To get started, you'll want to paint your base color. This is your vehicle's typical summer pattern. You could start with any color, though usually you'll get a more visually pleasing look with a bit darker color choice. I went with VMC Brown Violet for my base, painted on using an airbrush.
The star of the show for today's tip is Liquid Mask. You can typically find this at any arts and crafts shop and it won't run you too deep in the pocket. My applicator is a simple piece of blister foam, with the edges ripped up a bit for a nice random effect.
Apply the mask as heavy or as light as you want, paying special attention to high wear spots like hatches, flat surfaces, lower quarters along the side armor. If you think the crew would be around an area often they would likely wear away the whitewash around it.
Here you can see the dried mask. This make goes on white and dries clear, but I've seen other mask that goes on different colors or stays a color. Be a bit delicate when in this stage, as you don't want to prematurely rub the mask off. It's rather easy to remove!
When it comes to liquid mask, I've found that it comes to painting over it for removal later, thinner is better. You don't need an airbrush to get thin paint for this step. So if you're without one, take your time, water your paints down, and do it in layers. If you have thick paint on top of the mask when it comes time for removal you're going to be pulling up big chunks of paint around the mask that you didn't mean to!
For my whitewash I've used VMC Off White painted on lightly using an airbrush.

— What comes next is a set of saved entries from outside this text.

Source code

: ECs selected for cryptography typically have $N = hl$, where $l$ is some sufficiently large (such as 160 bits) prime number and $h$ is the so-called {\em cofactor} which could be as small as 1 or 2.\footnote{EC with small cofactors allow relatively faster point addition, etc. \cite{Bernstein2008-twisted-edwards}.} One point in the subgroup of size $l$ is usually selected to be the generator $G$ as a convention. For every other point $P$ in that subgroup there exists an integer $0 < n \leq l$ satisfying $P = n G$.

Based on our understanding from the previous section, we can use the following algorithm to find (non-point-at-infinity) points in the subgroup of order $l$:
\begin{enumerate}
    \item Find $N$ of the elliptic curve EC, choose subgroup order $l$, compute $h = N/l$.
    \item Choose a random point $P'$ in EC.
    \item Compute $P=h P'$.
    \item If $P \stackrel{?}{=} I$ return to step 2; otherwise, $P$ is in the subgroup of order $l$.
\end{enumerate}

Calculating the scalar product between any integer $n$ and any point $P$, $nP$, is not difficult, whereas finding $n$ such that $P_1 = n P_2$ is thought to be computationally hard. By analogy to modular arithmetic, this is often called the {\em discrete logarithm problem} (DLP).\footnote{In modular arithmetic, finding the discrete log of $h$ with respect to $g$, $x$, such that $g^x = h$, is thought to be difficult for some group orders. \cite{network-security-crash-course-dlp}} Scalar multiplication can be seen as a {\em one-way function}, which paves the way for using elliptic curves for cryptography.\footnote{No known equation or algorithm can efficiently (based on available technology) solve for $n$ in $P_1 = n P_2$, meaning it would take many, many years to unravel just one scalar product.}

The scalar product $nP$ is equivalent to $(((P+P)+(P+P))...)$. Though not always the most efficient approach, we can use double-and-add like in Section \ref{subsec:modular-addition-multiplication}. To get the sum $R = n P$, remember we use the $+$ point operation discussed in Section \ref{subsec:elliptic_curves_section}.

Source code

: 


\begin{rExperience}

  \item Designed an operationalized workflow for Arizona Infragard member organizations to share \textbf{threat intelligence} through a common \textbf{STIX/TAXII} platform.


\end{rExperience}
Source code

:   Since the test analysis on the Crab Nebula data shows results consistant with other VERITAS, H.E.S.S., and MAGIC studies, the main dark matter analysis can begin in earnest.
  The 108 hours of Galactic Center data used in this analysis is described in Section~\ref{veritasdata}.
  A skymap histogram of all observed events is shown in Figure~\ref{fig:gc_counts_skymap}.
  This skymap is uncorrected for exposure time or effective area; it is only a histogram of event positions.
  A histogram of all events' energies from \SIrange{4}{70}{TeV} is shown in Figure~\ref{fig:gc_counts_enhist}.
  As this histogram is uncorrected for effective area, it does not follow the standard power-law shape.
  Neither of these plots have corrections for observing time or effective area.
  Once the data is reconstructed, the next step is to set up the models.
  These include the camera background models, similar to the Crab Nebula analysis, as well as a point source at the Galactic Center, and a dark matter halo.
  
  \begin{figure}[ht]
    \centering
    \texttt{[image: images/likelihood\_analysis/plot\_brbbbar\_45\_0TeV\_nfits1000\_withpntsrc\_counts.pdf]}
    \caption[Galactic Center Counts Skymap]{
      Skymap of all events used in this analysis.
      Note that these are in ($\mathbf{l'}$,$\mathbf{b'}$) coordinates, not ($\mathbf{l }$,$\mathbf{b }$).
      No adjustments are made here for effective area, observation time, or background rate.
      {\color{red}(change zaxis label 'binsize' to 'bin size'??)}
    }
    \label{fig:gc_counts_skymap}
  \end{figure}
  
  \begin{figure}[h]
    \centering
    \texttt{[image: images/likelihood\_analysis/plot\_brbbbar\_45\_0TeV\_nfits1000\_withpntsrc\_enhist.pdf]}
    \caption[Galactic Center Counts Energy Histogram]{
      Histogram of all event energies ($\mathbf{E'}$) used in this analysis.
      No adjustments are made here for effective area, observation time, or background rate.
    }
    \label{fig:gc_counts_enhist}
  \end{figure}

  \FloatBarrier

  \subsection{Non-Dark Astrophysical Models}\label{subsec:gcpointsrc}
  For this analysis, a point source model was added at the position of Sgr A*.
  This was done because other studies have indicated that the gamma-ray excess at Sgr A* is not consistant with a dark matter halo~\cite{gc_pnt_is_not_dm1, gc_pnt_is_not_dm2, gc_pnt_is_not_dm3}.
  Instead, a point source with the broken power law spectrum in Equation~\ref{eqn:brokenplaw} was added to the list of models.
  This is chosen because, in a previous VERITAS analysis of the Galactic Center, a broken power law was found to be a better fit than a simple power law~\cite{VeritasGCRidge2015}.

When it comes to removing your masking you can use a few different tools. I have used a hard eraser before to good effect for this. For this tank, I've gone with a ball of sticky tack that worked like a dream. To start removal, just rub your finger along the surfaces to pull up the big spots. Remove as much of the mask as you can this way, and when you get to working in the small details break out the sticky tack. Be sure to loosen the tack up by ripping it apart a few times and mushing it back together. Don't push into the model too hard though, as you'll end up removing more than just the mask!
You can also use a light scratch with a fingernail to add some streaks of pulled up paint along the sides or rough up other areas a bit more. Again, just be careful not to push too hard or you'll end up pulling your base color up as well.
The effect is extremely easy to achieve and relatively quick. A bit of detail work as well as some additional weathering, and the tank will be ready to deal its death to those who oppose it!
There are a few other methods for whitewashing vehicles that I hope to cover someday in the future, but I'll leave it up to you, the readers, to figure out what works best for your vehicles!